Penny power bitches.

ech , in Total eclipse path vs. Google search volume for "eyes hurt"

Looking at the totality doesn't hurt people, though, and the partial eclipse was visible to the majority of North America.

CableMonster , in Lowest-taxed group in each state of the United States

I know this is going to fall on deaf but this is an incredibly misleading. I guess we really need to stoke that class war!

MetaCubed ,

Care to provide how this is misleading?

CableMonster ,

Wealthy people dont pay income very much at all, their income is made via capital gains. Also consumption based taxes are the primary thing that this would be so the richer you are the less this will be as a percent of your income.

ltxrtquq ,

Capital gains are profits from the sale of assets such as stocks, bonds, real estate, and antiques. Nine states (Arizona, Arkansas, Hawaiʻi, Montana, New Mexico, North Dakota, South Carolina, Vermont, and Wisconsin) provide income tax deductions or preferential rates for all long-term capital gains income. Other states—such as Connecticut, Idaho, Kansas, Kentucky, Louisiana, Maine, Maryland, Mississippi, Nebraska, New Jersey, North Carolina, and Oklahoma—offer tax reductions for realized gains from certain assets located solely within state boundaries.[11] These tax subsidies disproportionately benefit high-income and high-wealth families and tend to worsen economic inequality across both economic and racial dimensions.
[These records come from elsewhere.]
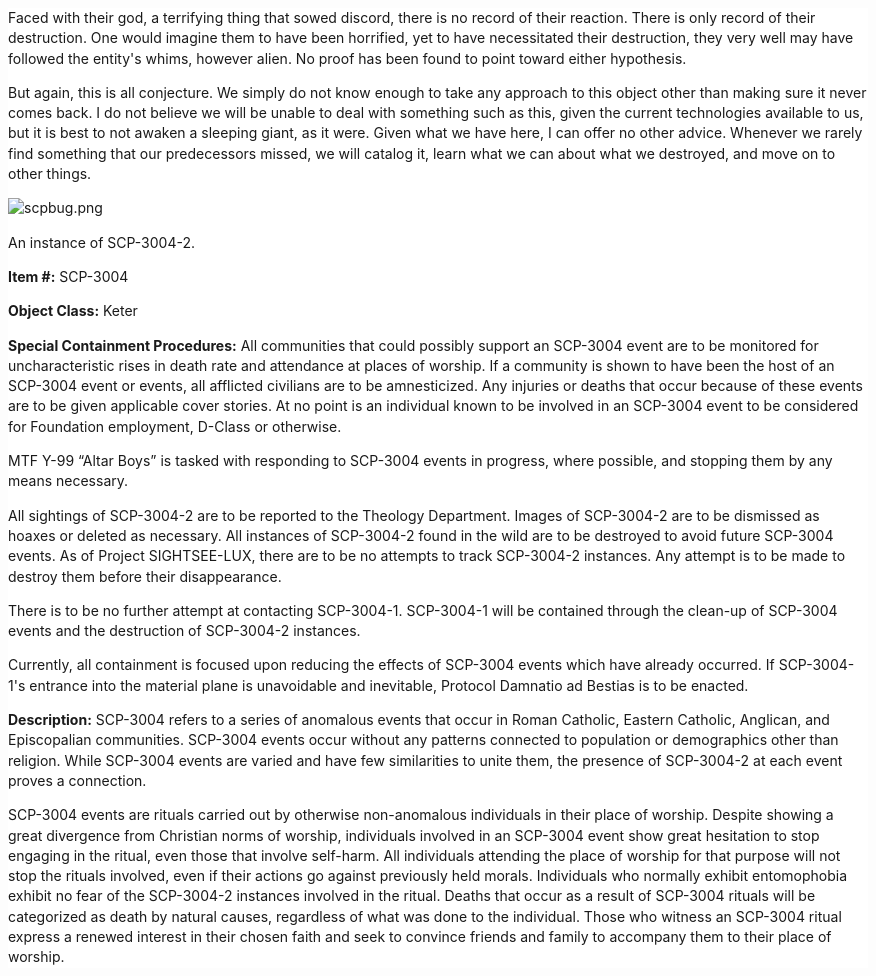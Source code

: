 Faced with their god, a terrifying thing that sowed discord, there is no record of their reaction. There is only record of their destruction. One would imagine them to have been horrified, yet to have necessitated their destruction, they very well may have followed the entity's whims, however alien. No proof has been found to point toward either hypothesis.

But again, this is all conjecture. We simply do not know enough to take any approach to this object other than making sure it never comes back. I do not believe we will be unable to deal with something such as this, given the current technologies available to us, but it is best to not awaken a sleeping giant, as it were. Given what we have here, I can offer no other advice. Whenever we rarely find something that our predecessors missed, we will catalog it, learn what we can about what we destroyed, and move on to other things.

![scpbug.png](http://scp-wiki.wdfiles.com/local--files/scp-3004/scpbug.png)

An instance of SCP-3004-2.

**Item #:** SCP-3004

**Object Class:** Keter

**Special Containment Procedures:** All communities that could possibly support an SCP-3004 event are to be monitored for uncharacteristic rises in death rate and attendance at places of worship. If a community is shown to have been the host of an SCP-3004 event or events, all afflicted civilians are to be amnesticized. Any injuries or deaths that occur because of these events are to be given applicable cover stories. At no point is an individual known to be involved in an SCP-3004 event to be considered for Foundation employment, D-Class or otherwise.

MTF Y-99 “Altar Boys” is tasked with responding to SCP-3004 events in progress, where possible, and stopping them by any means necessary.

All sightings of SCP-3004-2 are to be reported to the Theology Department. Images of SCP-3004-2 are to be dismissed as hoaxes or deleted as necessary. All instances of SCP-3004-2 found in the wild are to be destroyed to avoid future SCP-3004 events. As of Project SIGHTSEE-LUX, there are to be no attempts to track SCP-3004-2 instances. Any attempt is to be made to destroy them before their disappearance.

There is to be no further attempt at contacting SCP-3004-1. SCP-3004-1 will be contained through the clean-up of SCP-3004 events and the destruction of SCP-3004-2 instances.

Currently, all containment is focused upon reducing the effects of SCP-3004 events which have already occurred. If SCP-3004-1's entrance into the material plane is unavoidable and inevitable, Protocol Damnatio ad Bestias is to be enacted.

**Description:** SCP-3004 refers to a series of anomalous events that occur in Roman Catholic, Eastern Catholic, Anglican, and Episcopalian communities. SCP-3004 events occur without any patterns connected to population or demographics other than religion. While SCP-3004 events are varied and have few similarities to unite them, the presence of SCP-3004-2 at each event proves a connection.

SCP-3004 events are rituals carried out by otherwise non-anomalous individuals in their place of worship. Despite showing a great divergence from Christian norms of worship, individuals involved in an SCP-3004 event show great hesitation to stop engaging in the ritual, even those that involve self-harm. All individuals attending the place of worship for that purpose will not stop the rituals involved, even if their actions go against previously held morals. Individuals who normally exhibit entomophobia exhibit no fear of the SCP-3004-2 instances involved in the ritual. Deaths that occur as a result of SCP-3004 rituals will be categorized as death by natural causes, regardless of what was done to the individual. Those who witness an SCP-3004 ritual express a renewed interest in their chosen faith and seek to convince friends and family to accompany them to their place of worship.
Oh man, if only the authors of the study had thought about capital gains taxes, then maybe the map above that's only using income to divide the population would have been better somehow.

CableMonster ,

Of course they do this, capital gains is a second tax on money that people already earned. How does this refute what I said?

ltxrtquq ,

Based on your response here, I don't know what you were trying to say.

Wealthy people don't pay income [tax] very much at all, their income is made via capital gains.

Also consumption based taxes are the primary [taxes the rich pay,] so the richer you are the less [taxes] this will be as a percent of your income.

I thought you were complaining about the authors of the study not considering capital gains taxes, but it wasn't very clear.

CableMonster ,

If you think it does that then you dont understand what you linked.

blady_blah ,

Capital gains isn't a "2nd tax on money people already earned". If I put my money in a bank account and earn 10% interest (laughable I know) and I earn $10k on the $100k I have in the bank, I pay income taxes on the $10k. If I buy a piece of land for $100k and I sell it for $110k, I pay capital gains tax on the $10k. In both cases I didn't work for the money and I only paid taxes on the profit.

Capital gains tax is NOT taxing money twice, and even if it was, sales tax is a much more direct "taxed twice" tax. There is no such rule as "money can't be taxes twice" in our society. Capital gains tax should be done away with and all profit should just be called "income" and taxed accordingly, just like the rest of us who work for a living.

CableMonster ,

I fully understand you point, but I disagree, I think its taxing money that you already earned fairly for a second time.